The first thing to understand is that in the usual way of understanding a “tax,” the “bedroom tax” is not a tax at all but a cut in the amount of benefits for recipients with a clawback of 14% for the first “extra” bedroom and 25% for the second “extra” bedroom for those living in social or public housing.  The program was proposed over the last six months and implemented within the last six weeks and organizers and housing residents are trying to make it through the muddle since there are no clear regulations that seem to be guiding application of the “tax” at all.  What is the definition of an “extra” bedroom?  No one seems clear. 
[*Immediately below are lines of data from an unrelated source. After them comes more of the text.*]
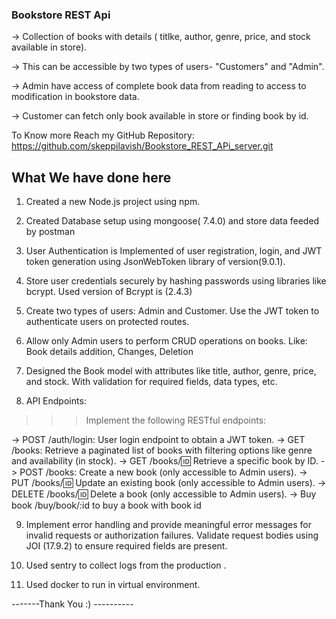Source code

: ### Bookstore REST Api

-> Collection of books with details ( titlke, author, genre, price, and stock available in store). 

-> This can be accessible by two types of users- "Customers" and "Admin".

-> Admin have access of complete book data from reading to access to modification in bookstore data.

-> Customer can fetch only book available in store or finding book by id. 



To Know more Reach my GitHub Repository: https://github.com/skeppilavish/Bookstore_REST_APi_server.git


## What We have done here

1. Created a new Node.js project using npm.

2. Created Database setup using mongoose( 7.4.0) and store data feeded by postman

3. User Authentication is Implemented of user registration, login, and JWT token generation using JsonWebToken library of version(9.0.1).

4. Store user credentials securely by hashing passwords using libraries like bcrypt. 
    Used version of Bcrypt is (2.4.3)

5. Create two types of users: Admin and Customer. Use the JWT token to authenticate users on protected routes.

6. Allow only Admin users to perform CRUD operations on books. Like: Book details addition, Changes, Deletion 

7. Designed the Book model with attributes like title, author, genre, price, and stock. With validation for required fields, data types, etc.

8. API Endpoints:

 >>>Implement the following RESTful endpoints:

   -> POST /auth/login: User login endpoint to obtain a JWT token.
   -> GET /books: Retrieve a paginated list of books with filtering options like genre and availability (in stock).
   -> GET /books/:id: Retrieve a specific book by ID.
   -> POST /books: Create a new book (only accessible to Admin users).
   -> PUT /books/:id: Update an existing book (only accessible to Admin users).
   -> DELETE /books/:id: Delete a book (only accessible to Admin users).
   -> Buy book /buy/book/:id to buy a book with book id

9. Implement error handling and provide meaningful error messages for invalid requests or authorization failures.
    Validate request bodies using JOI (17.9.2) to ensure required fields are present. 

10. Used sentry to collect logs from the production .

11. Used docker to run in virtual environment.

-------Thank You :) ----------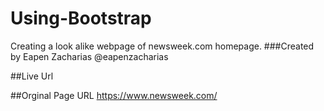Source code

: # Using-Bootstrap

Creating a look alike webpage of newsweek.com homepage.
###Created by Eapen Zacharias
@eapenzacharias

##Live Url

##Orginal Page URL
https://www.newsweek.com/
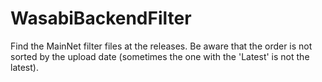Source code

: # WasabiBackendFilter

Find the MainNet filter files at the releases. Be aware that the order is not sorted by the upload date (sometimes the one with the 'Latest' is not the latest). 
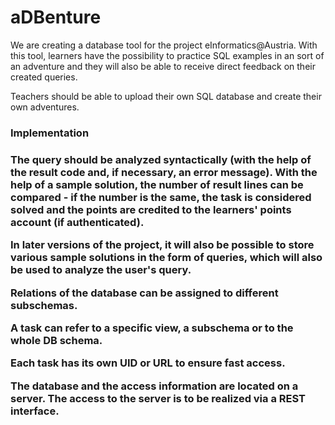 <h1> aDBenture </h1>
We are creating a database tool for the project eInformatics@Austria. With this tool, learners have the possibility to practice SQL examples in an sort of an adventure and they will also be able to receive direct feedback on their created queries.

Teachers should be able to upload their own SQL database and create their own adventures.

<h3> Implementation <h3>
The query should be analyzed syntactically (with the help of the result code and, if necessary, an error message). With the help of a sample solution, the number of result lines can be compared - if the number is the same, the task is considered solved and the points are credited to the learners' points account (if authenticated).

In later versions of the project, it will also be possible to store various sample solutions in the form of queries, which will also be used to analyze the user's query.

Relations of the database can be assigned to different subschemas.

A task can refer to a specific view, a subschema or to the whole DB schema.

Each task has its own UID or URL to ensure fast access.

The database and the access information are located on a server. The access to the server is to be realized via a REST interface.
Some council authorities left with administering these new national cutbacks are including storage rooms and workspaces.  If a family has 5 children, then where there are two to a room, no problem, but the odd child out in a room would lead to application of the bedroom tax because the child is in a room alone, unless the child is over 16 in which case that’s OK according to the government.  Huh?  What?  Are you still with me.  And, of course if you are over 65, no problems how many bedrooms you might have, because the government didn’t want the political opposition from the elderly.  Exemptions in some cases also exist for recent veterans, families with recent deaths, and in some cases for the disabled.  The parliament in Scotland has stopped evictions, but what happens to the debt and how long can they hold out against Westminster?
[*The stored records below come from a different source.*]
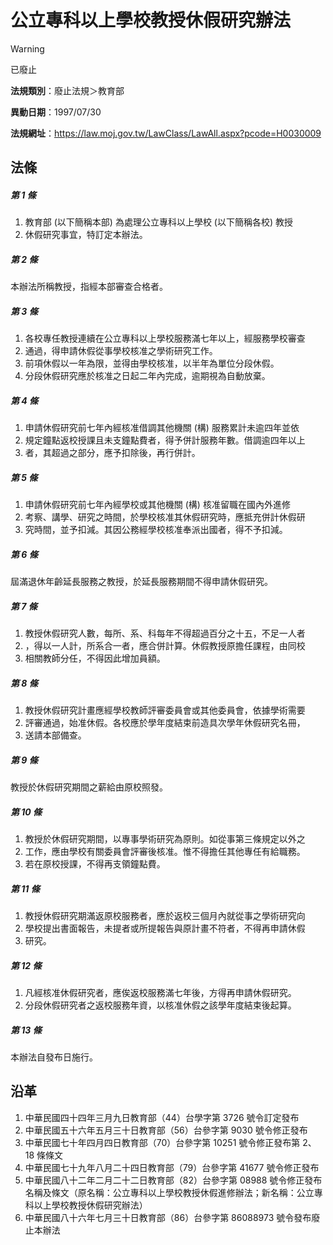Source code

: # 公立專科以上學校教授休假研究辦法
> [!WARNING]
> 已廢止

**法規類別**：廢止法規＞教育部

**異動日期**：1997/07/30  

**法規網址**：https://law.moj.gov.tw/LawClass/LawAll.aspx?pcode=H0030009



## 法條
##### 第 1 條
1. 教育部 (以下簡稱本部) 為處理公立專科以上學校 (以下簡稱各校) 教授
1. 休假研究事宜，特訂定本辦法。

##### 第 2 條
本辦法所稱教授，指經本部審查合格者。

##### 第 3 條
1. 各校專任教授連續在公立專科以上學校服務滿七年以上，經服務學校審查
1. 通過，得申請休假從事學校核准之學術研究工作。
1. 前項休假以一年為限，並得由學校核准，以半年為單位分段休假。
1. 分段休假研究應於核准之日起二年內完成，逾期視為自動放棄。

##### 第 4 條
1. 申請休假研究前七年內經核准借調其他機關 (構) 服務累計未逾四年並依
1. 規定鐘點返校授課且未支鐘點費者，得予併計服務年數。借調逾四年以上
1. 者，其超過之部分，應予扣除後，再行併計。

##### 第 5 條
1. 申請休假研究前七年內經學校或其他機關 (構) 核准留職在國內外進修
1. 考察、講學、研究之時間，於學校核准其休假研究時，應抵充併計休假研
1. 究時間，並予扣減。其因公務經學校核准奉派出國者，得不予扣減。

##### 第 6 條
屆滿退休年齡延長服務之教授，於延長服務期間不得申請休假研究。

##### 第 7 條
1. 教授休假研究人數，每所、系、科每年不得超過百分之十五，不足一人者
1. ，得以一人計，所系合一者，應合併計算。休假教授原擔任課程，由同校
1. 相關教師分任，不得因此增加員額。

##### 第 8 條
1. 教授休假研究計畫應經學校教師評審委員會或其他委員會，依據學術需要
1. 評審通過，始准休假。各校應於學年度結束前造具次學年休假研究名冊，
1. 送請本部備查。

##### 第 9 條
教授於休假研究期間之薪給由原校照發。

##### 第 10 條
1. 教授於休假研究期間，以專事學術研究為原則。如從事第三條規定以外之
1. 工作，應由學校有關委員會評審後核准。惟不得擔任其他專任有給職務。
1. 若在原校授課，不得再支領鐘點費。

##### 第 11 條
1. 教授休假研究期滿返原校服務者，應於返校三個月內就從事之學術研究向
1. 學校提出書面報告，未提者或所提報告與原計畫不符者，不得再申請休假
1. 研究。

##### 第 12 條
1. 凡經核准休假研究者，應俟返校服務滿七年後，方得再申請休假研究。
1. 分段休假研究者之返校服務年資，以核准休假之該學年度結束後起算。

##### 第 13 條
本辦法自發布日施行。

## 沿革
1. 中華民國四十四年三月九日教育部（44）台學字第 3726 號令訂定發布
1. 中華民國五十六年五月三十日教育部（56）台參字第 9030 號令修正發布
1. 中華民國七十年四月四日教育部（70）台參字第 10251  號令修正發布第 2、18  條條文
1. 中華民國七十九年八月二十四日教育部（79）台參字第 41677  號令修正發布
1. 中華民國八十二年二月二十二日教育部（82）台參字第 08988  號令修正發布名稱及條文（原名稱：公立專科以上學校教授休假進修辦法；新名稱：公立專科以上學校教授休假研究辦法）
1. 中華民國八十六年七月三十日教育部（86）台參字第 86088973 號令發布廢止本辦法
The price of all of this local discretion is that if local authorities are pushed to be more liberal, and the national government in Westminster is unyielding, then they are stuck with the bill.  If the “tax” is misapplied, then the local council’s can get some of the money back of course, but they will have to be pushed into that position.  Virtually everyone in the room where we were meeting at Edinburgh University saw this as a concerted national campaign to starve social housing of funds, divide residents, and force councils to accelerate privatization schemes for social housing for private landlords.

With this much discretion, organizers seized on the notion of developing a “minimum standards” campaign, mobilizing the anger and demands of the housing residents to bend the discretionary authority towards the clarity of entitlements rather than one off favors for specific people in various places.  Local benefits offices in Scotland are still located in the communities themselves making them easily accessible for quick organizing and direct mobilization and actions to turn in the forms and demand exemptions from the “tax” based on already acknowledged exceptions people have seen and exemptions that have not been clarified.

Before we broke for the day local tenants organizers were sketching plans to target specific neighborhoods for doorknocking next week, UNITE, a large UK union, was volunteering resources and capacity, community educators were offering to lend a hand and put in time for the organizing.  There was excitement.  A campaign seemed to be moving from anger to action, and old ACORN membership buttons and banners were being passed out.  Something big could happen here with organizing in Scotland leading the way and becoming the tail wagging the dog throughout the country.